Under the Trademarks Act, 1999 and Competition Act, 2002, Service means service of any description which is made available to potential users and includes the provision of services in connection with business of any industrial or commercial matters such as banking, communication, education, financing, insurance, chit funds, real estate, transport, storage, material treatment, processing, supply of electrical or other energy, boarding, lodging, entertainment, amusement, construction, repair, conveying of news or information and advertising.


As per the International Accounting for Business, Service means something provided, usually for a fee, that may not be classed as manufacturing or production in any form (such as legal advice, brokerage, agency services and financial advice).
Characteristics of Service:
Services can be paraphrased in terms of their generic key characteristics.
1. Intangibility
-Services are intangible and insubstantial: they may not be touched, gripped, handled, looked at, smelled, tasted or heard. Thus, there is neither potential nor need for transport, storage or stocking of services. Furthermore, a service cannot be (re)sold or owned by somebody, neither can it be turned over from the service provider to the service consumer nor returned from the service consumer to the service provider.
Solely, the service delivery can be commissioned to a service provider who must generate and render the service at the distinct request of an authorized service consumer.
2. Perishability
Services are perishable in two regards
·                            The relevant resources, processes and systems are assigned for service delivery during a definite period in time. If the designated or scheduled service consumer does not request and consume the service during this period, the service cannot be performed for him. From the perspective of the service provider, this is a lost economic opportunity. Examples: An empty seat on a plane never can be utilized and charged after departure.
·                            When the service has been completely rendered to the requesting service consumer, this particular service irreversibly vanishes as it has been consumed by the service consumer. Example: the passenger has been transported to the destination and cannot be transported again to this location at this point in time.
3. Inseparability
The service provider is indispensable for service delivery as he must promptly generate and render the service to the requesting service consumer. In many cases the service delivery is executed automatically but the service provider must assign resources and systems and actively keep up appropriate service delivery readiness and capabilities. Additionally, the service consumer is inseparable from service delivery because he is involved in it from requesting it up to consuming the rendered benefits. Example: The service consumer must sit in the hair dresser’s shop & chair or on the seat in plane; correspondingly, the hair dresser or the pilot must be in the same shop or plane, respectively, for delivering the service.
4. Simultaneity
Services are rendered and consumed during the same period of time.
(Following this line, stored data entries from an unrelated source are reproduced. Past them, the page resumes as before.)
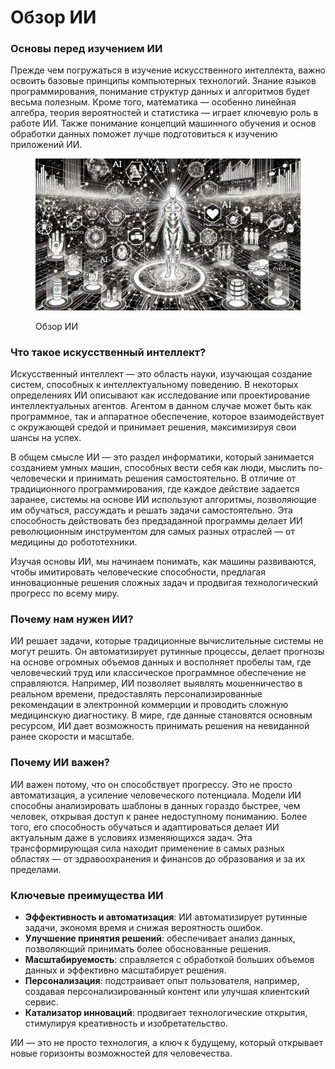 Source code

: # Обзор ИИ

### Основы перед изучением ИИ

Прежде чем погружаться в изучение искусственного интеллекта, важно освоить базовые принципы компьютерных технологий. Знание языков программирования, понимание структур данных и алгоритмов будет весьма полезным. Кроме того, математика — особенно линейная алгебра, теория вероятностей и статистика — играет ключевую роль в работе ИИ. Также понимание концепций машинного обучения и основ обработки данных поможет лучше подготовиться к изучению приложений ИИ.

<div align="left"><figure><img src="../../.gitbook/assets/image (10).png" alt="" width="563"><figcaption><p>Обзор ИИ</p></figcaption></figure></div>

### Что такое искусственный интеллект?

Искусственный интеллект — это область науки, изучающая создание систем, способных к интеллектуальному поведению. В некоторых определениях ИИ описывают как исследование или проектирование интеллектуальных агентов. Агентом в данном случае может быть как программное, так и аппаратное обеспечение, которое взаимодействует с окружающей средой и принимает решения, максимизируя свои шансы на успех.

В общем смысле ИИ — это раздел информатики, который занимается созданием умных машин, способных вести себя как люди, мыслить по-человечески и принимать решения самостоятельно. В отличие от традиционного программирования, где каждое действие задается заранее, системы на основе ИИ используют алгоритмы, позволяющие им обучаться, рассуждать и решать задачи самостоятельно. Эта способность действовать без предзаданной программы делает ИИ революционным инструментом для самых разных отраслей — от медицины до робототехники.

Изучая основы ИИ, мы начинаем понимать, как машины развиваются, чтобы имитировать человеческие способности, предлагая инновационные решения сложных задач и продвигая технологический прогресс по всему миру.

### Почему нам нужен ИИ?

ИИ решает задачи, которые традиционные вычислительные системы не могут решить. Он автоматизирует рутинные процессы, делает прогнозы на основе огромных объемов данных и восполняет пробелы там, где человеческий труд или классическое программное обеспечение не справляются. Например, ИИ позволяет выявлять мошенничество в реальном времени, предоставлять персонализированные рекомендации в электронной коммерции и проводить сложную медицинскую диагностику. В мире, где данные становятся основным ресурсом, ИИ дает возможность принимать решения на невиданной ранее скорости и масштабе.

### Почему ИИ важен?

ИИ важен потому, что он способствует прогрессу. Это не просто автоматизация, а усиление человеческого потенциала. Модели ИИ способны анализировать шаблоны в данных гораздо быстрее, чем человек, открывая доступ к ранее недоступному пониманию. Более того, его способность обучаться и адаптироваться делает ИИ актуальным даже в условиях изменяющихся задач. Эта трансформирующая сила находит применение в самых разных областях — от здравоохранения и финансов до образования и за их пределами.

### Ключевые преимущества ИИ

* **Эффективность и автоматизация**: ИИ автоматизирует рутинные задачи, экономя время и снижая вероятность ошибок.
* **Улучшение принятия решений**: обеспечивает анализ данных, позволяющий принимать более обоснованные решения.
* **Масштабируемость**: справляется с обработкой больших объемов данных и эффективно масштабирует решения.
* **Персонализация**: подстраивает опыт пользователя, например, создавая персонализированный контент или улучшая клиентский сервис.
* **Катализатор инноваций**: продвигает технологические открытия, стимулируя креативность и изобретательство.

ИИ — это не просто технология, а ключ к будущему, который открывает новые горизонты возможностей для человечества.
As soon as the service consumer has requested the service (delivery), the particular service must be generated from scratch without any delay and friction and the service consumer instantaneously consumes the rendered benefits for executing his upcoming activity or task.
5. Variability
Each service is unique. It is one-time generated, rendered and consumed and can never be exactly repeated as the point of time, location, circumstances, conditions, current configurations and/or assigned resources are different for the next delivery, even if the same service consumer requests the same service. Many services are regarded as heterogeneous or lacking homogeneity and are typically modified for each service consumer or each new situation (customized). Example: The taxi service which transports the service consumer from his home to the opera is different from the taxi service which transports the same service consumer from the opera to his home – another point in time, the other direction, maybe another route, probably another taxi driver and cab.
Each of these characteristics is retractable per se and their inevitable co-incidence complicates the consistent service conception and make service delivery a challenge in each and every case. From the service consumer’s point of view, these characteristics make it difficult, or even impossible, to evaluate or compare services prior to experiencing the service delivery.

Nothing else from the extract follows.